▸ **Prompt**: Copy nothing but the text: reproduce each line of the listing exactly and leave the pictures out.

▸ **Supplied data**:
------------
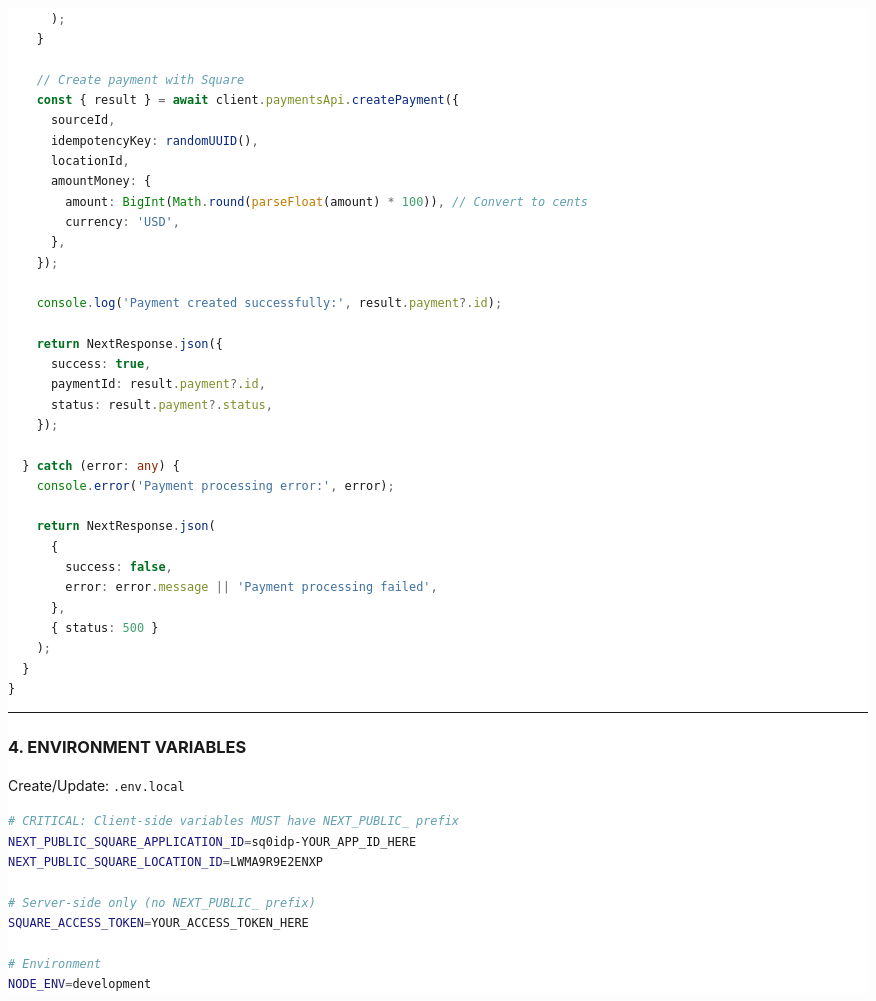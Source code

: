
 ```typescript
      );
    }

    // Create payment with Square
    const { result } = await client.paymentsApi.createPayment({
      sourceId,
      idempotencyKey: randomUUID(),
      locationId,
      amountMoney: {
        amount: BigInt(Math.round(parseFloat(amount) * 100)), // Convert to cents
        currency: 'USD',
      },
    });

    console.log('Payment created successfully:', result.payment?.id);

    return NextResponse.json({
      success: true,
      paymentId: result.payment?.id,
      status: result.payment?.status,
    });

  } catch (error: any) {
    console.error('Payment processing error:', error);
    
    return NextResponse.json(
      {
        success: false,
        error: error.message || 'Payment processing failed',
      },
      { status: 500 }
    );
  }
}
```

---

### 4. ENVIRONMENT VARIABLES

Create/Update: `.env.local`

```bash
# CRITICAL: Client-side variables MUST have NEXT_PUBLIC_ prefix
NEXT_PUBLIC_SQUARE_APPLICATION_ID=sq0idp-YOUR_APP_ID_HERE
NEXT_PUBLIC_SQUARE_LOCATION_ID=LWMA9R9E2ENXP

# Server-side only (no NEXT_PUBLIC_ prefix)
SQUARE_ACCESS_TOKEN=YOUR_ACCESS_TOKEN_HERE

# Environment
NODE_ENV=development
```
------------
▸ **Task response**:
Source code

:
 ```typescript
      );
    }

    // Create payment with Square
    const { result } = await client.paymentsApi.createPayment({
      sourceId,
      idempotencyKey: randomUUID(),
      locationId,
      amountMoney: {
        amount: BigInt(Math.round(parseFloat(amount) * 100)), // Convert to cents
        currency: 'USD',
      },
    });

    console.log('Payment created successfully:', result.payment?.id);

    return NextResponse.json({
      success: true,
      paymentId: result.payment?.id,
      status: result.payment?.status,
    });

  } catch (error: any) {
    console.error('Payment processing error:', error);
    
    return NextResponse.json(
      {
        success: false,
        error: error.message || 'Payment processing failed',
      },
      { status: 500 }
    );
  }
}
```

---

### 4. ENVIRONMENT VARIABLES

Create/Update: `.env.local`

```bash
# CRITICAL: Client-side variables MUST have NEXT_PUBLIC_ prefix
NEXT_PUBLIC_SQUARE_APPLICATION_ID=sq0idp-YOUR_APP_ID_HERE
NEXT_PUBLIC_SQUARE_LOCATION_ID=LWMA9R9E2ENXP

# Server-side only (no NEXT_PUBLIC_ prefix)
SQUARE_ACCESS_TOKEN=YOUR_ACCESS_TOKEN_HERE

# Environment
NODE_ENV=development
```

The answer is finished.